HI-SEAS IV (Hawaii Space Exploration Analog and Simulation) was the second-longest simulated trip of its kind (or the longest, depending on who you ask), designed to help NASA researchers study the challenges that might be faced by astronauts during a real Mars mission.

Because the journey to Mars takes so long (about six months each way, assuming we can ever get there at all) astronauts will have to hunker down for nearly two years while they wait for the planets to realign for a (relatively) speedy trip home. Considering the fact that our longest human spaceflight endeavors have simply been stays on the International Space Station or the Soviet station Mir, NASA has a lot of things to figure out before we can stomp all over the Red Planet.

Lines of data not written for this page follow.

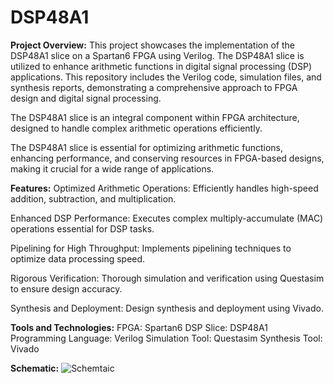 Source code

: # DSP48A1

**Project Overview:**
This project showcases the implementation of the DSP48A1 slice on a Spartan6 FPGA using Verilog. The DSP48A1 slice is utilized to enhance arithmetic functions in digital signal processing (DSP) applications. This repository includes the Verilog code, simulation files, and synthesis reports, demonstrating a comprehensive approach to FPGA design and digital signal processing.

The DSP48A1 slice is an integral component within FPGA architecture, designed to handle complex arithmetic operations efficiently.

The DSP48A1 slice is essential for optimizing arithmetic functions, enhancing performance, and conserving resources in FPGA-based designs, making it crucial for a wide range of applications.

**Features:**
Optimized Arithmetic Operations: Efficiently handles high-speed addition, subtraction, and multiplication.

Enhanced DSP Performance: Executes complex multiply-accumulate (MAC) operations essential for DSP tasks.

Pipelining for High Throughput: Implements pipelining techniques to optimize data processing speed.

Rigorous Verification: Thorough simulation and verification using Questasim to ensure design accuracy.

Synthesis and Deployment: Design synthesis and deployment using Vivado.

**Tools and Technologies:**
FPGA: Spartan6
DSP Slice: DSP48A1
Programming Language: Verilog
Simulation Tool: Questasim
Synthesis Tool: Vivado

**Schematic:**
![Schemtaic](https://github.com/user-attachments/assets/ab7917e9-0fd5-4b82-b60d-02fe41e24d7f)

Enter Mauna Loa: The barren Hawaiian volcano is about as Martian as Earth terrain gets, and NASA’s 36-foot-wide domed habitat is a good approximation of the kind of thing we could set up on Mars. Previous simulations on Mauna Loa have maxed out at eight months long. One Russian simulation in another location kept astronauts in isolation for a year and a half, but they were essentially trapped inside a “spacecraft” with no way out – they didn’t venture onto the “alien” surface, as the astronauts in the Hawaiian experiment did.

That’s not to say that isolation alone isn’t worthy of study. In addition to having to put up with crewmates for something like three years – with only limited, delayed and purely digital contact with other humans – astronauts who journey to Mars will have to deal with the psychological effects of spaceflight (darkness, stale air, bad food, cramped quarters) followed immediately by the psychological effects of landing on an alien world (TBD).

“It is kind of like having roommates that just are always there and you can never escape them,” mission commander and soil expert Carmel Johnston told the BBC. “So I’m sure some people can imagine what that is like, and if you can’t then just imagine never being able to get away from anybody,” she said.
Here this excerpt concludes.